# MATERIAL PROVIDED
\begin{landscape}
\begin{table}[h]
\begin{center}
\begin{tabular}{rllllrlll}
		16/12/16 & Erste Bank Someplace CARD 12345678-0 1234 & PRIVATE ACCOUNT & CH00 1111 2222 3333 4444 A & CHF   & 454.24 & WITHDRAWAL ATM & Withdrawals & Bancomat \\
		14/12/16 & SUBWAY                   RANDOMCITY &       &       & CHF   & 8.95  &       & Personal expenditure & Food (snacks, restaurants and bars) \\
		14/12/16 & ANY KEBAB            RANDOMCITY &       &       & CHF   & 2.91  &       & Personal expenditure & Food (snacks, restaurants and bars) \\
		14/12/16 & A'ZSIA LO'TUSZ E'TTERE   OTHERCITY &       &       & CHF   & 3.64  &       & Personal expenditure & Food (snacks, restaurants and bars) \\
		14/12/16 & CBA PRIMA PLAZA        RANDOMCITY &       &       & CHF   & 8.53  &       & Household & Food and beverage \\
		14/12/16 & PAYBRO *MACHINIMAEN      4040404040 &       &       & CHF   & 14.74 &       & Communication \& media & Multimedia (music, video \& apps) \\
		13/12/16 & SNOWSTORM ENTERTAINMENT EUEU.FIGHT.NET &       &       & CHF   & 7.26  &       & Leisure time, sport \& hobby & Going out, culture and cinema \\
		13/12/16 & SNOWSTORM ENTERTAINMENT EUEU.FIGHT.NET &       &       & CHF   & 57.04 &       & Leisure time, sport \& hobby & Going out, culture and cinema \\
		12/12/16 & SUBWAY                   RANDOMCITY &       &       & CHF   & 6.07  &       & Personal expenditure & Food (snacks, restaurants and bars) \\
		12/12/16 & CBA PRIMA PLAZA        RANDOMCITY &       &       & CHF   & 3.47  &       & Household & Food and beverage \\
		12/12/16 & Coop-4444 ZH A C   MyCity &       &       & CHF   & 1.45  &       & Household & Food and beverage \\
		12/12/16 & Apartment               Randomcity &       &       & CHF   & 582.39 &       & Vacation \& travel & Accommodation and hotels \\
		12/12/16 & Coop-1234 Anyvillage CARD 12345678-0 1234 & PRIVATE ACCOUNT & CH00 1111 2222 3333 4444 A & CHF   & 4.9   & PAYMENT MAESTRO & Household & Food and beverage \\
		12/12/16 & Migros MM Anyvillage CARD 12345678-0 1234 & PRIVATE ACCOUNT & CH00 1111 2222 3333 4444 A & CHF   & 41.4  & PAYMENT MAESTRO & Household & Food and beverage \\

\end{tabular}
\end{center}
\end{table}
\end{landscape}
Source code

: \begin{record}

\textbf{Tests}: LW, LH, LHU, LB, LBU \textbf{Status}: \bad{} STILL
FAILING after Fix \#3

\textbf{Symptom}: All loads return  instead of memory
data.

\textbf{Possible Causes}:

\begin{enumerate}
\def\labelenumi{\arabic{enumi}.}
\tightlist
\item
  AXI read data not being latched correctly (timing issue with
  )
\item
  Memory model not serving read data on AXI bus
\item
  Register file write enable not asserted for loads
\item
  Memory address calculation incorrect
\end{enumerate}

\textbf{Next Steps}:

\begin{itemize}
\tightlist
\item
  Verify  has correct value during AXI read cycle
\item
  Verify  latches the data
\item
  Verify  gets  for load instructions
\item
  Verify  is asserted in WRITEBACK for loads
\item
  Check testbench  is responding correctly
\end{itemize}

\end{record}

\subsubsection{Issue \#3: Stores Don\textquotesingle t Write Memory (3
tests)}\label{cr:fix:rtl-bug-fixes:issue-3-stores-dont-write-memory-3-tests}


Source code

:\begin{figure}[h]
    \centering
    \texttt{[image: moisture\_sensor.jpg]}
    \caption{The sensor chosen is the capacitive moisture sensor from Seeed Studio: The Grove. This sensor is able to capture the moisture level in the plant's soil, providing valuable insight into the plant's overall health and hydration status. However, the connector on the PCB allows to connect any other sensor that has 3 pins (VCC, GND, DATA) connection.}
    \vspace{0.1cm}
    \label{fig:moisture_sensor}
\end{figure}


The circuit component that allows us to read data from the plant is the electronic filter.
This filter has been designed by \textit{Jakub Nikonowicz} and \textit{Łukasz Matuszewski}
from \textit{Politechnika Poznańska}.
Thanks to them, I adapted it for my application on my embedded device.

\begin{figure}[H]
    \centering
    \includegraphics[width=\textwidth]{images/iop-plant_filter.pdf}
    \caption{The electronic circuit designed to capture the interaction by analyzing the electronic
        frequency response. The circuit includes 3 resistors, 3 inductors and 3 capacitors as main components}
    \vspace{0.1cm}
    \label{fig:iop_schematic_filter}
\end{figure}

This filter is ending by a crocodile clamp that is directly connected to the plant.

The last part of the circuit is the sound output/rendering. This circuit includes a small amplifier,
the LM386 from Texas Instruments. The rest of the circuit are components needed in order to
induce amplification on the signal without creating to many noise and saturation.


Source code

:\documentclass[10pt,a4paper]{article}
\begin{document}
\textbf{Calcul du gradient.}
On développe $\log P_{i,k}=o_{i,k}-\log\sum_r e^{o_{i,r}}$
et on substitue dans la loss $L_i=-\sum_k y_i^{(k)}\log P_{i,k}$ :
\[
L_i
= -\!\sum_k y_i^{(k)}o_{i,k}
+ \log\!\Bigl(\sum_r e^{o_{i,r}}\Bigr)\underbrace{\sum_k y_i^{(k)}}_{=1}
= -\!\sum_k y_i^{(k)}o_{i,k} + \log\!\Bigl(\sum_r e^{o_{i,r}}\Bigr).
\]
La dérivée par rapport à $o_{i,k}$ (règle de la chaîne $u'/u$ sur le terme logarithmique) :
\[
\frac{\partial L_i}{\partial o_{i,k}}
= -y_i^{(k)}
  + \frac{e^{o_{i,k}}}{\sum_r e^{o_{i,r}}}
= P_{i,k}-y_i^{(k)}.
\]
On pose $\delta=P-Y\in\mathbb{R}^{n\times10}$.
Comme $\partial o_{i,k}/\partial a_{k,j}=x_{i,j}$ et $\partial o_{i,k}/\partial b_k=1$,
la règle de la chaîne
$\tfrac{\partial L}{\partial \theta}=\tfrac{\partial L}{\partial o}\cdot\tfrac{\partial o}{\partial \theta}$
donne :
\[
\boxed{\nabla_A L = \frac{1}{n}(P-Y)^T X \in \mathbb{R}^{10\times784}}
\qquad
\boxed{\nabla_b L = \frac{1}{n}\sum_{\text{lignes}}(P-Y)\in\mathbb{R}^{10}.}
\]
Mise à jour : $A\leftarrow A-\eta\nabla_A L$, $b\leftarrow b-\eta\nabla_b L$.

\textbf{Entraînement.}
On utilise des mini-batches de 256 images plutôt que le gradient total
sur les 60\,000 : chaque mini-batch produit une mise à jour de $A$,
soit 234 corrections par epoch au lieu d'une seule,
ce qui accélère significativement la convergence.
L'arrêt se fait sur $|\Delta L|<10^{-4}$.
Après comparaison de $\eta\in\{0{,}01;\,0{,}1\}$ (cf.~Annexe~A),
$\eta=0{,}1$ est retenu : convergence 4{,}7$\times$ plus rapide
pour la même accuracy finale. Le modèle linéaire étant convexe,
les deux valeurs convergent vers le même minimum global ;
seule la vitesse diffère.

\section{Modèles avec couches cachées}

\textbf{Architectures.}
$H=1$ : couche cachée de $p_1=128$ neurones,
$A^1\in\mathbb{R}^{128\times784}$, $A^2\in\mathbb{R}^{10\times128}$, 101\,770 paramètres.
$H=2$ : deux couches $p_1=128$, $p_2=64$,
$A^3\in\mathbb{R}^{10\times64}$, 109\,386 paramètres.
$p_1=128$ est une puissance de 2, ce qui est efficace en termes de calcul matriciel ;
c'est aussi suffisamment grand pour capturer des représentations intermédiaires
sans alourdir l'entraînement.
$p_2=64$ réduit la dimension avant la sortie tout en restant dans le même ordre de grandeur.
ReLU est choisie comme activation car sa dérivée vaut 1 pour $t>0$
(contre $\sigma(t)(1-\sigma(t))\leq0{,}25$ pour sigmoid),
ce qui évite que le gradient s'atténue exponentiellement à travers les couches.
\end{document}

# WHAT YOU SHOULD DO
Report every line from the material above that mentions the word "correctly".

# OUTPUT
  AXI read data not being latched correctly (timing issue with
  Check testbench  is responding correctly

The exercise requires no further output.